Goal of the exercise: Among the entries below, how many lines hold the word "Creator"? Reply with the number only.

### Stored data

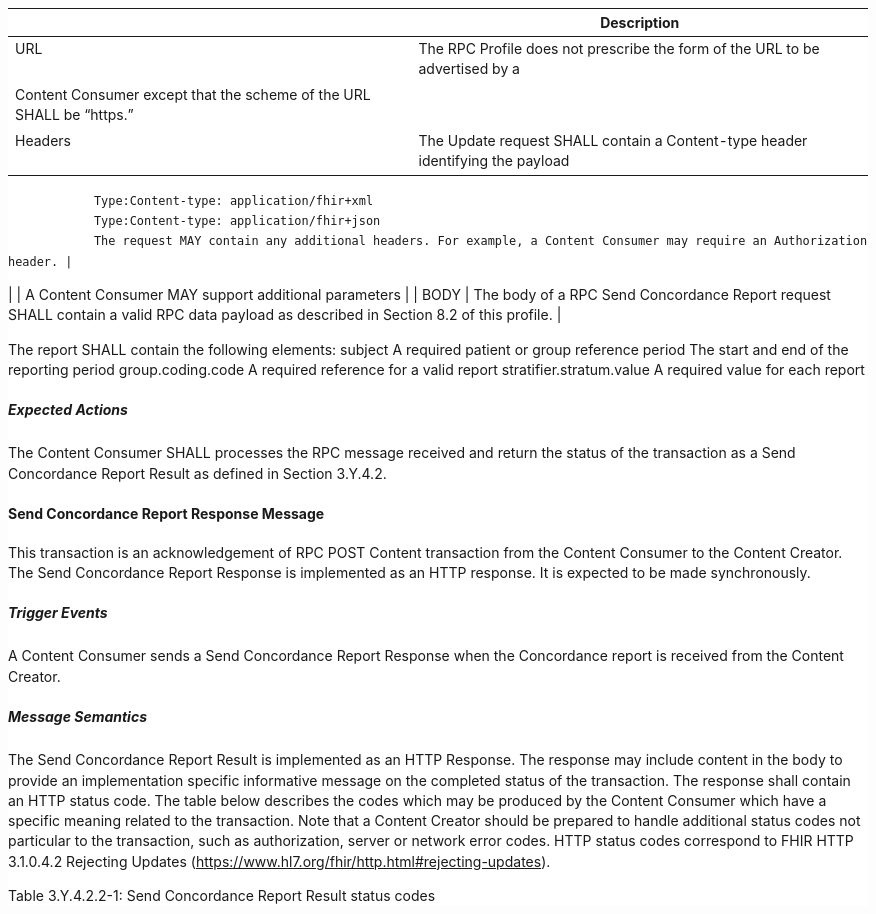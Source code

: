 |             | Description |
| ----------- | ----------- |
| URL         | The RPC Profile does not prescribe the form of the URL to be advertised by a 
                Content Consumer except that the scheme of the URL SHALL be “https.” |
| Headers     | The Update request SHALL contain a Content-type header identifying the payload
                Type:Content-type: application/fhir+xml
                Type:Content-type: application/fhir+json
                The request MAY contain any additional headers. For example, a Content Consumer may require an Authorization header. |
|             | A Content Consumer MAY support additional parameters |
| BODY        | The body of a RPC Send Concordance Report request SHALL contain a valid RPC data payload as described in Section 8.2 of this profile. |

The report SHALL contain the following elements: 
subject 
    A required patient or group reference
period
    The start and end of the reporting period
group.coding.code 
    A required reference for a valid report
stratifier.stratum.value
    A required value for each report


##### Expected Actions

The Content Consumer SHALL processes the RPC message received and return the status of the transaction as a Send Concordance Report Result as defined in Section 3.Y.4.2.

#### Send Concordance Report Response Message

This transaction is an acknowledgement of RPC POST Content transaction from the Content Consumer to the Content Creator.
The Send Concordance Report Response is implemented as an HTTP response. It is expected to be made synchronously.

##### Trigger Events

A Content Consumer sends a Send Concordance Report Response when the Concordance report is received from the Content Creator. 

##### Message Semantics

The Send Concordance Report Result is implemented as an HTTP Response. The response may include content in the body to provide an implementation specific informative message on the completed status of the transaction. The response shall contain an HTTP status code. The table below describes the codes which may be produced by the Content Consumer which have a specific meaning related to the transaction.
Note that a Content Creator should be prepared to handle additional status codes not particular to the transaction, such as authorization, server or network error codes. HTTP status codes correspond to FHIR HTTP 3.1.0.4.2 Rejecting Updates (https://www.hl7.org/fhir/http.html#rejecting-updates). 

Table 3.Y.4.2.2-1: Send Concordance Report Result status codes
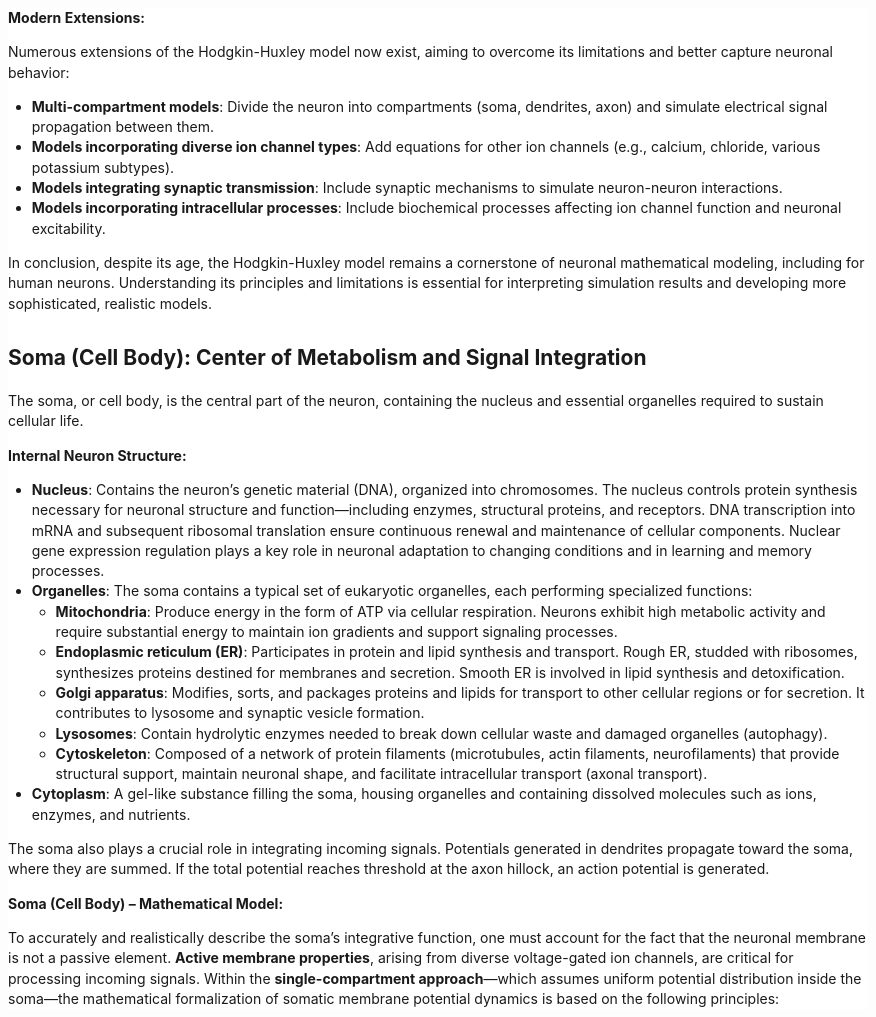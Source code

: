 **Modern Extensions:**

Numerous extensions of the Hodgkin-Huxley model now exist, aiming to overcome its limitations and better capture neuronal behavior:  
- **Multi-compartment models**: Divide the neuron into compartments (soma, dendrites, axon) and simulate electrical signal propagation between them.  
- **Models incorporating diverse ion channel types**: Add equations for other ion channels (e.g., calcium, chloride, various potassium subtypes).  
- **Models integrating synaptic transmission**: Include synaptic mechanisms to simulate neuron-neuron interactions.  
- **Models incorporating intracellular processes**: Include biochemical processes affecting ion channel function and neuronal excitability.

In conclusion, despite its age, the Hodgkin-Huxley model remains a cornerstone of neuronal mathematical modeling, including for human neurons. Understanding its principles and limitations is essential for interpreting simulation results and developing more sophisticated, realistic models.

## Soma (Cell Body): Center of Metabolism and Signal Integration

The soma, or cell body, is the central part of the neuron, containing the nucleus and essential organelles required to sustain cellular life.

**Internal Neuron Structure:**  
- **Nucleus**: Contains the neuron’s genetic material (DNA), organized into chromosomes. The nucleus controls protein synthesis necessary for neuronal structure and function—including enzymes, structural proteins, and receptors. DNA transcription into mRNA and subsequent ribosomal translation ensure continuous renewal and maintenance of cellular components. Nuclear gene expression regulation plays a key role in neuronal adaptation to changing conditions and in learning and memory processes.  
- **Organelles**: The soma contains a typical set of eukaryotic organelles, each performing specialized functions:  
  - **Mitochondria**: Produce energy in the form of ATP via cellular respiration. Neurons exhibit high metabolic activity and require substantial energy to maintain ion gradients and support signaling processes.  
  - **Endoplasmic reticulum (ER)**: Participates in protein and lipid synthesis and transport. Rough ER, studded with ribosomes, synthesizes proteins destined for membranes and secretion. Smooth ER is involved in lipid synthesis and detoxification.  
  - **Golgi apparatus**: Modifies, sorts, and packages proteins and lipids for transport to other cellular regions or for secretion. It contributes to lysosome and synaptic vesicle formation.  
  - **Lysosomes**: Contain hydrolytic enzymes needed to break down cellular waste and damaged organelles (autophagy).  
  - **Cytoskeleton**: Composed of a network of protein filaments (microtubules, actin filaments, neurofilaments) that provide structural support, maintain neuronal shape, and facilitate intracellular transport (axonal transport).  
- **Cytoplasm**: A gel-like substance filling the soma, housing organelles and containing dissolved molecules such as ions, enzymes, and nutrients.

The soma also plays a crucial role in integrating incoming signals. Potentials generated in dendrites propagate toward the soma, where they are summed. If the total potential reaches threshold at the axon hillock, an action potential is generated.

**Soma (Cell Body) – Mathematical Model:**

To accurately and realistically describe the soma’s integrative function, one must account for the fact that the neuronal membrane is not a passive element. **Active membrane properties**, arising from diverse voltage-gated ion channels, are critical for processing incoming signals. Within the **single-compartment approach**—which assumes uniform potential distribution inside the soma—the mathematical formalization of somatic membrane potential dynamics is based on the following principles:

######

Reply to the exercise: 3